● **EXERCISE DESCRIPTION**: Any picture in the data below should be skipped, while every line is repeated exactly.
|---|
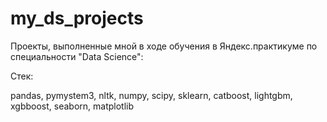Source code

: # my_ds_projects

Проекты, выполненные мной в ходе обучения в Яндекс.практикуме по специальности "Data Science":

Стек:

pandas, pymystem3, nltk, numpy, scipy, sklearn, catboost, lightgbm, xgbboost, seaborn, matplotlib
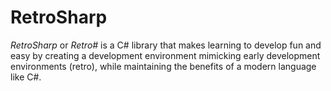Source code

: # RetroSharp
*RetroSharp* or *Retro#* is a C# library that makes learning to develop fun and easy by creating a development 
environment mimicking early development environments (retro), while maintaining the benefits of a modern language
like C#.
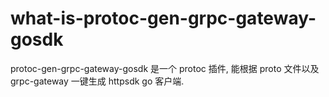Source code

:# what-is-protoc-gen-grpc-gateway-gosdk

protoc-gen-grpc-gateway-gosdk 是一个 protoc 插件, 能根据 proto 文件以及 grpc-gateway 一键生成 httpsdk go 客户端.
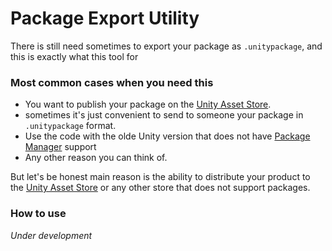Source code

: # Package Export Utility
There is still need sometimes to export your package as `.unitypackage`, and this is exactly what this tool for

### Most common cases when you need this
* You want to publish your package on the [Unity Asset Store](https://assetstore.unity.com/top-assets/top-paid?aid=1101l4aUM).
* sometimes it's just convenient to send to someone your package in `.unitypackage` format.
* Use the code with the olde Unity version that does not have [Package Manager](https://docs.unity3d.com/Packages/com.unity.package-manager-ui@1.8/manual/index.html) support
* Any other reason you can think of.

But let's be honest main reason is the ability to distribute your product to the [Unity Asset Store](https://assetstore.unity.com/top-assets/top-paid?aid=1101l4aUM) or any other store that does not support packages.

### How to use
*Under development*
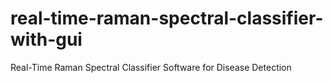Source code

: # real-time-raman-spectral-classifier-with-gui
Real-Time Raman Spectral Classifier Software for Disease Detection 
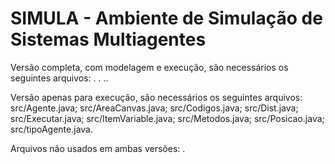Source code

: # SIMULA - Ambiente de Simulação de Sistemas Multiagentes

Versão completa, com modelagem e execução, são necessários os seguintes arquivos:
.
.
..



Versão apenas para execução, são necessários os seguintes arquivos:
src/Agente.java;
src/AreaCanvas.java;
src/Codigos.java;
src/Dist.java;
src/Executar.java;
src/ItemVariable.java;
src/Metodos.java;
src/Posicao.java;
src/tipoAgente.java.



Arquivos não usados em ambas versões:
.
|---|
● **RESULT BELOW**:
Source code

: # my_ds_projects

Проекты, выполненные мной в ходе обучения в Яндекс.практикуме по специальности "Data Science":

Стек:

pandas, pymystem3, nltk, numpy, scipy, sklearn, catboost, lightgbm, xgbboost, seaborn, matplotlib
Source code

: # RetroSharp
*RetroSharp* or *Retro#* is a C# library that makes learning to develop fun and easy by creating a development 
environment mimicking early development environments (retro), while maintaining the benefits of a modern language
like C#.
Source code

:# what-is-protoc-gen-grpc-gateway-gosdk

protoc-gen-grpc-gateway-gosdk 是一个 protoc 插件, 能根据 proto 文件以及 grpc-gateway 一键生成 httpsdk go 客户端.
Source code

: # Package Export Utility
There is still need sometimes to export your package as `.unitypackage`, and this is exactly what this tool for

### Most common cases when you need this
* You want to publish your package on the [Unity Asset Store](https://assetstore.unity.com/top-assets/top-paid?aid=1101l4aUM).
* sometimes it's just convenient to send to someone your package in `.unitypackage` format.
* Use the code with the olde Unity version that does not have [Package Manager](https://docs.unity3d.com/Packages/com.unity.package-manager-ui@1.8/manual/index.html) support
* Any other reason you can think of.

But let's be honest main reason is the ability to distribute your product to the [Unity Asset Store](https://assetstore.unity.com/top-assets/top-paid?aid=1101l4aUM) or any other store that does not support packages.

### How to use
*Under development*
Source code

: # real-time-raman-spectral-classifier-with-gui
Real-Time Raman Spectral Classifier Software for Disease Detection 
Source code

: # SIMULA - Ambiente de Simulação de Sistemas Multiagentes

Versão completa, com modelagem e execução, são necessários os seguintes arquivos:
.
.
..



Versão apenas para execução, são necessários os seguintes arquivos:
src/Agente.java;
src/AreaCanvas.java;
src/Codigos.java;
src/Dist.java;
src/Executar.java;
src/ItemVariable.java;
src/Metodos.java;
src/Posicao.java;
src/tipoAgente.java.



Arquivos não usados em ambas versões:
.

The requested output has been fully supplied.